Thursday, March 28, 2019

KEHIDUPAN ORANG KRISTEN SEJATI


KEHIDUPAN ORANG KRISTEN SEJATI
1 TESALONIKA 1 : 2-10

Pertama kali Paulus mengunjungi kota itu pada perjalanan misinya yang kedua. Dia melayani bersama dengan Silas dan hanya sempat melayani beberapa minggu Paulus dan Silas meninggalkan kota Tesalonika karena timbul keributan.
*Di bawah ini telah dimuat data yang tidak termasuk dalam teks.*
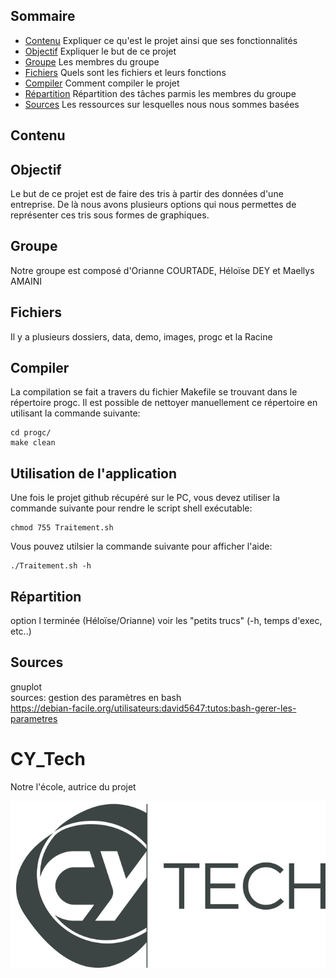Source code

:## Sommaire
- [Contenu](#contenu) Expliquer ce qu'est le projet ainsi que ses fonctionnalités
- [Objectif](#objectif) Expliquer le but de ce projet
- [Groupe](#groupe) Les membres du groupe 
- [Fichiers](#fichiers) Quels sont les fichiers et leurs fonctions
- [Compiler](#compiler) Comment compiler le projet
- [Répartition](#répartition) Répartition des tâches parmis les membres du groupe
- [Sources](#sources) Les ressources sur lesquelles nous nous sommes basées

## Contenu

## Objectif 

Le but de ce projet est de faire des tris à partir des données d'une entreprise. De là nous avons plusieurs options qui nous permettes de représenter ces tris sous formes de graphiques.

## Groupe 

Notre groupe est composé d'Orianne COURTADE, Héloïse DEY et Maellys AMAINI

## Fichiers

Il y a plusieurs dossiers, data, demo, images, progc et la Racine

## Compiler 

La compilation se fait a travers du fichier Makefile se trouvant dans le répertoire progc.
Il est possible de nettoyer manuellement ce répertoire en utilisant la commande suivante:
```
cd progc/
make clean
```

## Utilisation de l'application

Une fois le projet github récupéré sur le PC, vous devez utiliser la commande suivante pour rendre le script shell exécutable:
```
chmod 755 Traitement.sh
```

Vous pouvez utilsier la commande suivante pour afficher l'aide:
```
./Traitement.sh -h
``` 

## Répartition 

option l terminée (Héloïse/Orianne)
voir les "petits trucs" (-h, temps d'exec, etc..)

## Sources 

gnuplot   
sources: gestion des paramètres en bash  
https://debian-facile.org/utilisateurs:david5647:tutos:bash-gerer-les-parametres  

# CY_Tech

Notre l'école, autrice du projet

![CYTECH](https://github.com/Sikaaaa/CY_Truck/blob/main/CY_Tech_logo.jpg)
Paulus menyuruh Timotius ke Tesalonika untuk menanyakan tentang keadaan mereka dan mengukuhkan iman mereka. Dia membawa laporan yang sangat menggembirakan. Ada beberapa persoalan dalam jemaat ini, baik tentang hal-hal yang menyangkut zaman akhir maupun hal-hal yang menyangkut etika Kristen.
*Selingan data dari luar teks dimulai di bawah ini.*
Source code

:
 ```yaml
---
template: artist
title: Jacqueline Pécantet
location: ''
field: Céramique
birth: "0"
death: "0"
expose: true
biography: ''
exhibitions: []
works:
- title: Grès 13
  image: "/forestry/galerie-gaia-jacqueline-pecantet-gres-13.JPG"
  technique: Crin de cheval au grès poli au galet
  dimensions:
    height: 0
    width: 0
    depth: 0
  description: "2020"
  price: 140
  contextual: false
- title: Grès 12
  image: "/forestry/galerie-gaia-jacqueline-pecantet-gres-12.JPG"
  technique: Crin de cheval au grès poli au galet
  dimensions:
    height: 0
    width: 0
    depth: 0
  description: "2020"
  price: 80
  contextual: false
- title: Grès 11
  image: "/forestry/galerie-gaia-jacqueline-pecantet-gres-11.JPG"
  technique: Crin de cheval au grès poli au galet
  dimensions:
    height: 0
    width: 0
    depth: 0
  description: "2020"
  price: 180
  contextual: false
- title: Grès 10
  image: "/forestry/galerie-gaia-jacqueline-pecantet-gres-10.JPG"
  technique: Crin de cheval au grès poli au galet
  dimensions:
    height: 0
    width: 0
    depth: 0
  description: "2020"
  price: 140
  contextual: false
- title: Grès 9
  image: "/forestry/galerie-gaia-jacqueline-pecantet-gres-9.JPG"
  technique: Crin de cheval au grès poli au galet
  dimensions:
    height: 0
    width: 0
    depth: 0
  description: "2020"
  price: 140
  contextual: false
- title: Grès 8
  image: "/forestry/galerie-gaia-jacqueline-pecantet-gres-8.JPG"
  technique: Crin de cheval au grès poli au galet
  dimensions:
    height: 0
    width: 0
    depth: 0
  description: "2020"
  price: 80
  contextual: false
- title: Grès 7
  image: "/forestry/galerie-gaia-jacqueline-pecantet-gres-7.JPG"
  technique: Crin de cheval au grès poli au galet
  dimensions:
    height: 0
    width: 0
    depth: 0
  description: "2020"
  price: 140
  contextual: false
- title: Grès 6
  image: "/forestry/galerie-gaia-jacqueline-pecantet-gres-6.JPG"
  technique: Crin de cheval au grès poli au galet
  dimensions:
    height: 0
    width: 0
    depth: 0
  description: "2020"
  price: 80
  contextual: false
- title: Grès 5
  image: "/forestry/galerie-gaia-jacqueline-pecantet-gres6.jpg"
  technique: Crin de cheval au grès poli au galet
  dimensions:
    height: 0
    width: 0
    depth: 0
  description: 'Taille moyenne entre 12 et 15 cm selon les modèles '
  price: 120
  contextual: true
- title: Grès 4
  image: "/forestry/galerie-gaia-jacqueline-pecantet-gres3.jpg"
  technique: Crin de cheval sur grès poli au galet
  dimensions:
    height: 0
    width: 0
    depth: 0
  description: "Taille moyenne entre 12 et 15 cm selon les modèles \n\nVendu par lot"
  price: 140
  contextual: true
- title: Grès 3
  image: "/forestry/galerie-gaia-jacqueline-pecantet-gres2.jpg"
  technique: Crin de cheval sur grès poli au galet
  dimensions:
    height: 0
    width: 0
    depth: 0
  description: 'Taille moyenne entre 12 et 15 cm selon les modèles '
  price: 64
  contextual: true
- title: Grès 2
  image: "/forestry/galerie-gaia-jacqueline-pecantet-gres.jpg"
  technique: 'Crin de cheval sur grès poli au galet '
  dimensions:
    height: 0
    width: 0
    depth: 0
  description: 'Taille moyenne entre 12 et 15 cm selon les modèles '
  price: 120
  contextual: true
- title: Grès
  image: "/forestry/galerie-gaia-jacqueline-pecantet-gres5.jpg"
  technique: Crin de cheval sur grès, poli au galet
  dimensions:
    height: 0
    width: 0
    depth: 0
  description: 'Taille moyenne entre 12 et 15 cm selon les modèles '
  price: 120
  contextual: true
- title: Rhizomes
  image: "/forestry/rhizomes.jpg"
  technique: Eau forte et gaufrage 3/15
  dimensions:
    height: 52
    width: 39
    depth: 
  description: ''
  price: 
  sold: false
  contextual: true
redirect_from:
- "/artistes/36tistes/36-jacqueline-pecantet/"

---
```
Melalui firman Tuhan ini ada 3 ciri dalam kehidupan orang Kristen sejati, yaitu:
1.     Menerima firman Allah dalam segala keadaan (ayat 6)
Pernyataan Paulus ini berhubungan dengan keadaan di Tesalonika di mana ketika Paulus memberitakan Injil di sana telah terjadi keributan yang dilakukan oleh orang-orang yang tidak percaya (1 Tesalonika 17:1-9). Orang-orang yang percaya kepada Yesus Kristus tidak disenangi dan dibenci. Inilah penganiayaan, tekanan, kesusahan atau kesulitan yang dialami oleh jemaat Tesalonika dalam mengikut Yesus Kristus. Namun, dalam keadaan seperti ini, iman, kasih dan pengharapan jemaat Tesalonika tidak mundur atau kendor. Sebaliknya, mereka mau menerima firman Allah dan bertumbuh dalam iman, kasih dan pengharapan kepada Yesus Kristus. 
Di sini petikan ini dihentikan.